▸ **WORK REQUIRED**
Print, from the listing below, the lines starting at the line containing "## Uploading and" and ending at the line containing "### Step 2: Processing the Cover Image", exactly as they stand, and print nothing else.

▸ **DATASET RECORDS**
########
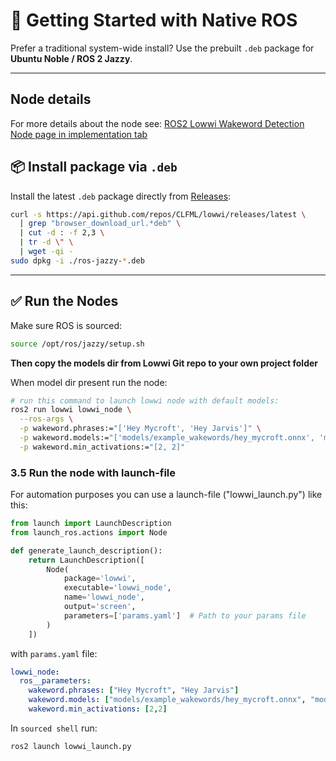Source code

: # 🐧 Getting Started with Native ROS

Prefer a traditional system-wide install? Use the prebuilt `.deb` package for **Ubuntu Noble / ROS 2 Jazzy**.

---

## Node details
For more details about the node see: [ROS2 Lowwi Wakeword Detection Node page in implementation tab](/lowwi/about/implementation_ros/)

## 📦 Install package via `.deb`

Install the latest `.deb` package directly from [Releases](https://github.com/CLFML/ROS2_Audio_Tools/releases):

```bash
curl -s https://api.github.com/repos/CLFML/lowwi/releases/latest \
  | grep "browser_download_url.*deb" \
  | cut -d : -f 2,3 \
  | tr -d \" \
  | wget -qi -
sudo dpkg -i ./ros-jazzy-*.deb
```

---

## ✅ Run the Nodes

Make sure ROS is sourced:

```bash
source /opt/ros/jazzy/setup.sh
```
**Then copy the models dir from Lowwi Git repo to your own project folder**

When model dir present run the node:

```bash
# run this command to launch lowwi node with default models:
ros2 run lowwi lowwi_node \
  --ros-args \
  -p wakeword.phrases:="['Hey Mycroft', 'Hey Jarvis']" \
  -p wakeword.models:="['models/example_wakewords/hey_mycroft.onnx', 'models/example_wakewords/hey_jarvis.onnx']" \
  -p wakeword.min_activations:="[2, 2]"
```

### 3.5 Run the node with launch-file

For automation purposes you can use a launch-file ("lowwi_launch.py") like this:

```python
from launch import LaunchDescription
from launch_ros.actions import Node

def generate_launch_description():
    return LaunchDescription([
        Node(
            package='lowwi',
            executable='lowwi_node',
            name='lowwi_node',
            output='screen',
            parameters=['params.yaml']  # Path to your params file
        )
    ])
```

with `params.yaml` file:
```yaml
lowwi_node:
  ros__parameters:
    wakeword.phrases: ["Hey Mycroft", "Hey Jarvis"]
    wakeword.models: ["models/example_wakewords/hey_mycroft.onnx", "models/example_wakewords/hey_jarvis.onnx"]
    wakeword.min_activations: [2,2]
```
In `sourced shell` run:

```bash
ros2 launch lowwi_launch.py
```
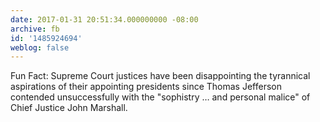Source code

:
 ```yaml
---
date: 2017-01-31 20:51:34.000000000 -08:00
archive: fb
id: '1485924694'
weblog: false
---
```


Fun Fact: Supreme Court justices have been disappointing the tyrannical aspirations of their appointing presidents since Thomas Jefferson contended unsuccessfully with the "sophistry … and personal malice" of Chief Justice John Marshall.

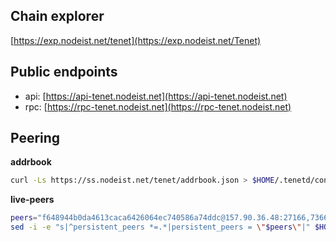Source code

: ## Chain explorer
[https://exp.nodeist.net/tenet](https://exp.nodeist.net/Tenet)

## Public endpoints

* api: [https://api-tenet.nodeist.net](https://api-tenet.nodeist.net)
* rpc: [https://rpc-tenet.nodeist.net](https://rpc-tenet.nodeist.net)

## Peering

**addrbook**
```bash
curl -Ls https://ss.nodeist.net/tenet/addrbook.json > $HOME/.tenetd/config/addrbook.json
```

**live-peers**
```bash
peers="f648944b0da4613caca6426064ec740586a74ddc@157.90.36.48:27166,73663dda0862b32b406a1fbc082e7023bd83e25c@176.9.54.69:26656,9e6d9040cd29e16287c66eab64dd1da92c231d95@164.90.188.179:26656,bfac3f303430ffa520f7a7592b95357a47050ba2@209.38.244.11:26656,89757803f40da51678451735445ad40d5b15e059@134.65.192.54:26656,1a2971826f68be094eae5cc4f19c71a11736cb84@172.104.238.109:26656,31f37574cd759bff7789080c4cb01dbb9cffef9a@162.19.234.110:26656,92e8534db088c30c25b320b08c44b8c3d8098722@57.128.96.155:22456,cd45ac92164ceb542b556aa845916fba5df9c3fa@161.35.83.28:26656,9054705b4c58a9ba7853a3e43ee1f0cf900b4bfb@144.126.236.41:26656,f8432cc5094870c96f34a0ebb36ffb0d38a53ad4@164.92.209.223:26656,ca9244bb137b8445be55e871b55d4ec0a2d5749c@174.138.63.156:26656,af771137a0ec5f3699ad09a4c3bedf1603655776@45.33.69.112:26656,99a16873ea23d8262817340c6110f8b44f8294fd@18.188.170.181:31320,6cceba286b498d4a1931f85e35ea0fa433373057@169.155.170.17:26656,79d85e533ed411e5c227ec91ec382560b35855a6@137.184.180.148:26656"
sed -i -e "s|^persistent_peers *=.*|persistent_peers = \"$peers\"|" $HOME/.tenetd/config/config.toml
```
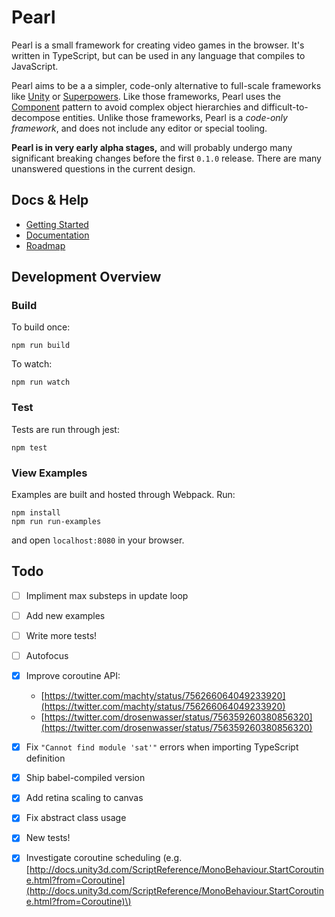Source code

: # Pearl

Pearl is a small framework for creating video games in the browser. It's written in TypeScript, but can be used in any language that compiles to JavaScript.

Pearl aims to be a a simpler, code-only alternative to full-scale frameworks like [Unity](http://unity3d.com/) or [Superpowers](http://superpowers-html5.com/). Like those frameworks, Pearl uses the [Component](http://gameprogrammingpatterns.com/component.html) pattern to avoid complex object hierarchies and difficult-to-decompose entities. Unlike those frameworks, Pearl is a _code-only framework_, and does not include any editor or special tooling.

**Pearl is in very early alpha stages,** and will probably undergo many significant breaking changes before the first `0.1.0` release. There are many unanswered questions in the current design.

## Docs & Help

* [Getting Started](getting-started.md)
* [Documentation](https://github.com/thomasboyt/pearl/tree/a61555e173878c8680e94c606d189df18876d859/docs/README.md)
* [Roadmap](docs/roadmap.md)

## Development Overview

### Build

To build once:

```text
npm run build
```

To watch:

```text
npm run watch
```

### Test

Tests are run through jest:

```text
npm test
```

### View Examples

Examples are built and hosted through Webpack. Run:

```text
npm install
npm run run-examples
```

and open `localhost:8080` in your browser.

## Todo

* [ ] Impliment max substeps in update loop
* [ ] Add new examples
* [ ] Write more tests!
* [ ] Autofocus
* [x] Improve coroutine API:
  * [https://twitter.com/machty/status/756266064049233920](https://twitter.com/machty/status/756266064049233920)
  * [https://twitter.com/drosenwasser/status/756359260380856320](https://twitter.com/drosenwasser/status/756359260380856320)
* [x] Fix `"Cannot find module 'sat'"` errors when importing TypeScript definition
* [x] Ship babel-compiled version
* [x] Add retina scaling to canvas
* [x] Fix abstract class usage
* [x] New tests!
* [x] Investigate coroutine scheduling \(e.g. [http://docs.unity3d.com/ScriptReference/MonoBehaviour.StartCoroutine.html?from=Coroutine](http://docs.unity3d.com/ScriptReference/MonoBehaviour.StartCoroutine.html?from=Coroutine)\)

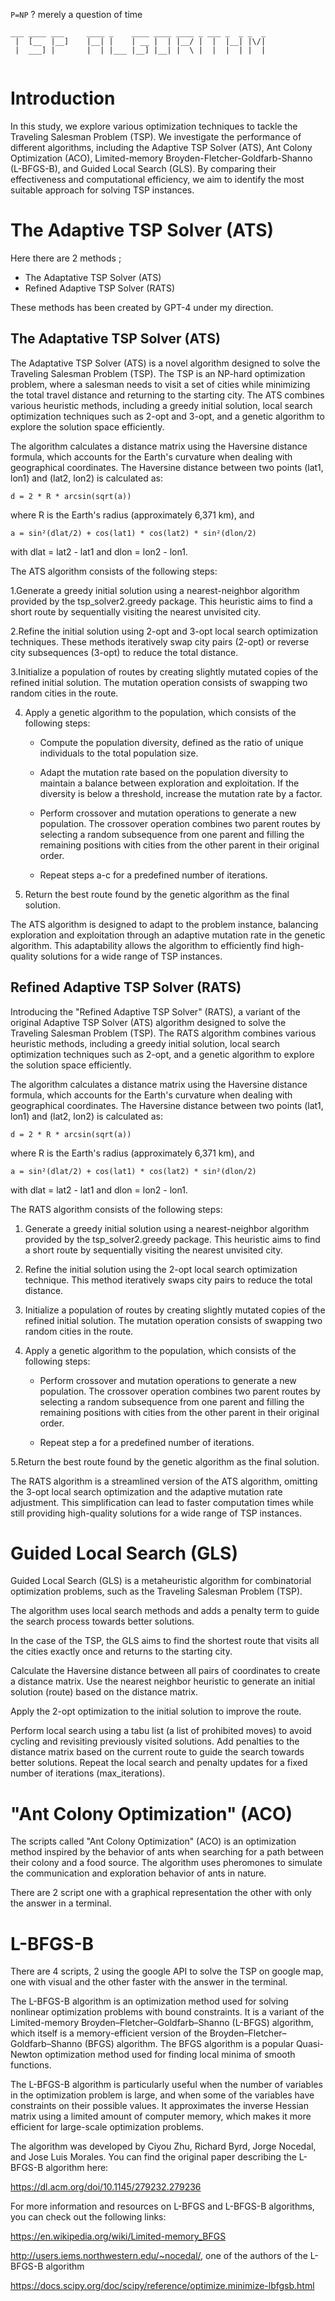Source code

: `P=NP` ? merely a question of time
```
___ ____ ___     ____ _    ____ ____ ____ _ ___ _  _ _  _ 
 |  [__  |__]    |__| |    | __ |  | |__/ |  |  |__| |\/| 
 |  ___] |       |  | |___ |__] |__| |  \ |  |  |  | |  | 
                                                          
```                            
                            
# Introduction                            

In this study, we explore various optimization techniques to tackle the Traveling Salesman Problem (TSP). We investigate the performance of different algorithms, including the Adaptive TSP Solver (ATS), Ant Colony Optimization (ACO), Limited-memory Broyden-Fletcher-Goldfarb-Shanno (L-BFGS-B), and Guided Local Search (GLS). By comparing their effectiveness and computational efficiency, we aim to identify the most suitable approach for solving TSP instances.

# The Adaptive TSP Solver (ATS)

Here there are 2 methods ;

* The Adaptative TSP Solver (ATS)
* Refined Adaptive TSP Solver (RATS)

These methods has been created by GPT-4 under my direction.

## The Adaptative TSP Solver (ATS)

The Adaptative TSP Solver (ATS) is a novel algorithm designed to solve the Traveling Salesman Problem (TSP). The TSP is an NP-hard optimization problem, where a salesman needs to visit a set of cities while minimizing the total travel distance and returning to the starting city. The ATS combines various heuristic methods, including a greedy initial solution, local search optimization techniques such as 2-opt and 3-opt, and a genetic algorithm to explore the solution space efficiently.

The algorithm calculates a distance matrix using the Haversine distance formula, which accounts for the Earth's curvature when dealing with geographical coordinates. The Haversine distance between two points (lat1, lon1) and (lat2, lon2) is calculated as:

`d = 2 * R * arcsin(sqrt(a))`

where R is the Earth's radius (approximately 6,371 km), and

`a = sin²(dlat/2) + cos(lat1) * cos(lat2) * sin²(dlon/2)`

with dlat = lat2 - lat1 and dlon = lon2 - lon1.

The ATS algorithm consists of the following steps:

1.Generate a greedy initial solution using a nearest-neighbor algorithm provided by the tsp_solver2.greedy package. This heuristic aims to find a short route by sequentially visiting the nearest unvisited city.

2.Refine the initial solution using 2-opt and 3-opt local search optimization techniques. These methods iteratively swap city pairs (2-opt) or reverse city subsequences (3-opt) to reduce the total distance.

3.Initialize a population of routes by creating slightly mutated copies of the refined initial solution. The mutation operation consists of swapping two random cities in the route.

4. Apply a genetic algorithm to the population, which consists of the following steps:

   - Compute the population diversity, defined as the ratio of unique individuals to the total population size.

   - Adapt the mutation rate based on the population diversity to maintain a balance between exploration and exploitation. If the diversity is below a threshold, increase the mutation rate by a factor.

   - Perform crossover and mutation operations to generate a new population. The crossover operation combines two parent routes by selecting a random subsequence from one parent and filling the remaining positions with cities from the other parent in their original order.

   - Repeat steps a-c for a predefined number of iterations.

5. Return the best route found by the genetic algorithm as the final solution.

The ATS algorithm is designed to adapt to the problem instance, balancing exploration and exploitation through an adaptive mutation rate in the genetic algorithm. This adaptability allows the algorithm to efficiently find high-quality solutions for a wide range of TSP instances.





## Refined Adaptive TSP Solver (RATS)

Introducing the "Refined Adaptive TSP Solver" (RATS), a variant of the original Adaptive TSP Solver (ATS) algorithm designed to solve the Traveling Salesman Problem (TSP). The RATS algorithm combines various heuristic methods, including a greedy initial solution, local search optimization techniques such as 2-opt, and a genetic algorithm to explore the solution space efficiently.

The algorithm calculates a distance matrix using the Haversine distance formula, which accounts for the Earth's curvature when dealing with geographical coordinates. The Haversine distance between two points (lat1, lon1) and (lat2, lon2) is calculated as:

`d = 2 * R * arcsin(sqrt(a))`

where R is the Earth's radius (approximately 6,371 km), and

`a = sin²(dlat/2) + cos(lat1) * cos(lat2) * sin²(dlon/2)`

with dlat = lat2 - lat1 and dlon = lon2 - lon1.

The RATS algorithm consists of the following steps:

1. Generate a greedy initial solution using a nearest-neighbor algorithm provided by the tsp_solver2.greedy package. This heuristic aims to find a short route by sequentially visiting the nearest unvisited city.

2. Refine the initial solution using the 2-opt local search optimization technique. This method iteratively swaps city pairs to reduce the total distance.

3. Initialize a population of routes by creating slightly mutated copies of the refined initial solution. The mutation operation consists of swapping two random cities in the route.

4. Apply a genetic algorithm to the population, which consists of the following steps:

   - Perform crossover and mutation operations to generate a new population. The crossover operation combines two parent routes by selecting a random subsequence from one parent and filling the remaining positions with cities from the other parent in their original order.

   - Repeat step a for a predefined number of iterations.

5.Return the best route found by the genetic algorithm as the final solution.

The RATS algorithm is a streamlined version of the ATS algorithm, omitting the 3-opt local search optimization and the adaptive mutation rate adjustment. This simplification can lead to faster computation times while still providing high-quality solutions for a wide range of TSP instances.











# Guided Local Search (GLS)

Guided Local Search (GLS) is a metaheuristic algorithm for combinatorial optimization problems, such as the Traveling Salesman Problem (TSP). 

The algorithm uses local search methods and adds a penalty term to guide the search process towards better solutions.

In the case of the TSP, the GLS aims to find the shortest route that visits all the cities exactly once and returns to the starting city.


Calculate the Haversine distance between all pairs of coordinates to create a distance matrix.
Use the nearest neighbor heuristic to generate an initial solution (route) based on the distance matrix.

Apply the 2-opt optimization to the initial solution to improve the route.

Perform local search using a tabu list (a list of prohibited moves) to avoid cycling and revisiting previously visited solutions.
Add penalties to the distance matrix based on the current route to guide the search towards better solutions.
Repeat the local search and penalty updates for a fixed number of iterations (max_iterations).









#  "Ant Colony Optimization" (ACO)

The scripts called "Ant Colony Optimization" (ACO) is an optimization method inspired by the behavior of ants when searching for a path between their colony and a food source. The algorithm uses pheromones to simulate the communication and exploration behavior of ants in nature.

There are 2 script one with a graphical representation the other with only the answer in a terminal.









# L-BFGS-B

There are 4 scripts, 2 using the google API to solve the TSP on google map, one with visual and the other faster with the answer in the terminal.

The L-BFGS-B algorithm is an optimization method used for solving nonlinear optimization problems with bound constraints. It is a variant of the Limited-memory Broyden–Fletcher–Goldfarb–Shanno (L-BFGS) algorithm, which itself is a memory-efficient version of the Broyden–Fletcher–Goldfarb–Shanno (BFGS) algorithm. The BFGS algorithm is a popular Quasi-Newton optimization method used for finding local minima of smooth functions.

The L-BFGS-B algorithm is particularly useful when the number of variables in the optimization problem is large, and when some of the variables have constraints on their possible values. It approximates the inverse Hessian matrix using a limited amount of computer memory, which makes it more efficient for large-scale optimization problems.

The algorithm was developed by Ciyou Zhu, Richard Byrd, Jorge Nocedal, and Jose Luis Morales. You can find the original paper describing the L-BFGS-B algorithm here:

https://dl.acm.org/doi/10.1145/279232.279236

For more information and resources on L-BFGS and L-BFGS-B algorithms, you can check out the following links:

https://en.wikipedia.org/wiki/Limited-memory_BFGS

http://users.iems.northwestern.edu/~nocedal/, one of the authors of the L-BFGS-B algorithm

https://docs.scipy.org/doc/scipy/reference/optimize.minimize-lbfgsb.html
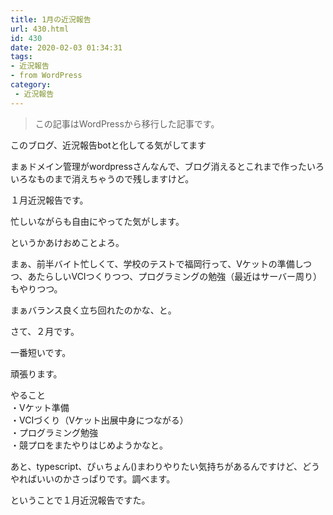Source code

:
 ```yaml
---
title: 1月の近況報告
url: 430.html
id: 430
date: 2020-02-03 01:34:31
tags:
- 近況報告
- from WordPress
category:
 - 近況報告
---
```

> この記事はWordPressから移行した記事です。

このブログ、近況報告botと化してる気がしてます

まぁドメイン管理がwordpressさんなんで、ブログ消えるとこれまで作ったいろいろなものまで消えちゃうので残しますけど。

<!-- more -->

１月近況報告です。

忙しいながらも自由にやってた気がします。

というかあけおめことよろ。

まぁ、前半バイト忙しくて、学校のテストで福岡行って、Vケットの準備しつつ、あたらしいVCIつくりつつ、プログラミングの勉強（最近はサーバー周り）もやりつつ。

まぁバランス良く立ち回れたのかな、と。

さて、２月です。

一番短いです。

頑張ります。

やること  
・Vケット準備  
・VCIづくり（Vケット出展中身につながる）  
・プログラミング勉強  
・競プロをまたやりはじめようかなと。

あと、typescript、ぴぃちょん()まわりやりたい気持ちがあるんですけど、どうやればいいのかさっぱりです。調べます。

ということで１月近況報告ですた。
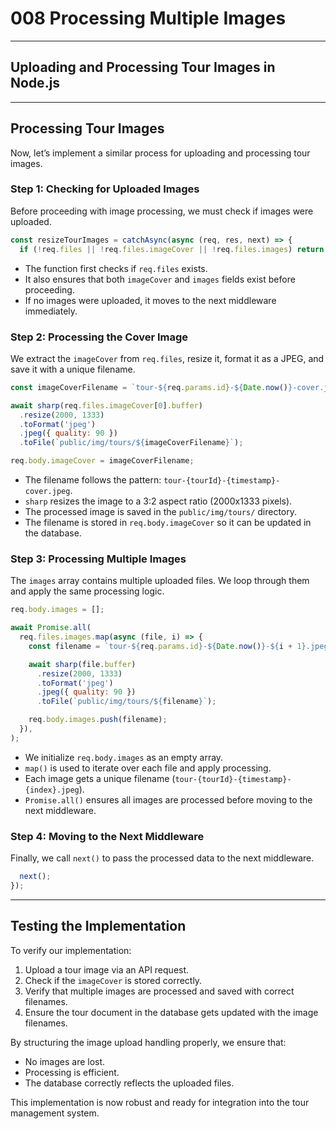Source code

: # 008 Processing Multiple Images

---

## Uploading and Processing Tour Images in Node.js

---

## Processing Tour Images

Now, let’s implement a similar process for uploading and processing tour images.

### Step 1: Checking for Uploaded Images

Before proceeding with image processing, we must check if images were uploaded.

```jsx
const resizeTourImages = catchAsync(async (req, res, next) => {
  if (!req.files || !req.files.imageCover || !req.files.images) return next();
```

- The function first checks if `req.files` exists.
- It also ensures that both `imageCover` and `images` fields exist before proceeding.
- If no images were uploaded, it moves to the next middleware immediately.

### Step 2: Processing the Cover Image

We extract the `imageCover` from `req.files`, resize it, format it as a JPEG, and save it with a unique filename.

```jsx
const imageCoverFilename = `tour-${req.params.id}-${Date.now()}-cover.jpeg`;

await sharp(req.files.imageCover[0].buffer)
  .resize(2000, 1333)
  .toFormat('jpeg')
  .jpeg({ quality: 90 })
  .toFile(`public/img/tours/${imageCoverFilename}`);

req.body.imageCover = imageCoverFilename;
```

- The filename follows the pattern: `tour-{tourId}-{timestamp}-cover.jpeg`.
- `sharp` resizes the image to a 3:2 aspect ratio (2000x1333 pixels).
- The processed image is saved in the `public/img/tours/` directory.
- The filename is stored in `req.body.imageCover` so it can be updated in the database.

### Step 3: Processing Multiple Images

The `images` array contains multiple uploaded files. We loop through them and apply the same processing logic.

```jsx
req.body.images = [];

await Promise.all(
  req.files.images.map(async (file, i) => {
    const filename = `tour-${req.params.id}-${Date.now()}-${i + 1}.jpeg`;

    await sharp(file.buffer)
      .resize(2000, 1333)
      .toFormat('jpeg')
      .jpeg({ quality: 90 })
      .toFile(`public/img/tours/${filename}`);

    req.body.images.push(filename);
  }),
);
```

- We initialize `req.body.images` as an empty array.
- `map()` is used to iterate over each file and apply processing.
- Each image gets a unique filename (`tour-{tourId}-{timestamp}-{index}.jpeg`).
- `Promise.all()` ensures all images are processed before moving to the next middleware.

### Step 4: Moving to the Next Middleware

Finally, we call `next()` to pass the processed data to the next middleware.

```jsx
  next();
});
```

---

## Testing the Implementation

To verify our implementation:

1. Upload a tour image via an API request.
2. Check if the `imageCover` is stored correctly.
3. Verify that multiple images are processed and saved with correct filenames.
4. Ensure the tour document in the database gets updated with the image filenames.

By structuring the image upload handling properly, we ensure that:

- No images are lost.
- Processing is efficient.
- The database correctly reflects the uploaded files.

This implementation is now robust and ready for integration into the tour management system.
########
▸ **SOLUTION FOR THIS EXERCISE**
## Uploading and Processing Tour Images in Node.js

---

## Processing Tour Images

Now, let’s implement a similar process for uploading and processing tour images.

### Step 1: Checking for Uploaded Images

Before proceeding with image processing, we must check if images were uploaded.

```jsx
const resizeTourImages = catchAsync(async (req, res, next) => {
  if (!req.files || !req.files.imageCover || !req.files.images) return next();
```

- The function first checks if `req.files` exists.
- It also ensures that both `imageCover` and `images` fields exist before proceeding.
- If no images were uploaded, it moves to the next middleware immediately.

### Step 2: Processing the Cover Image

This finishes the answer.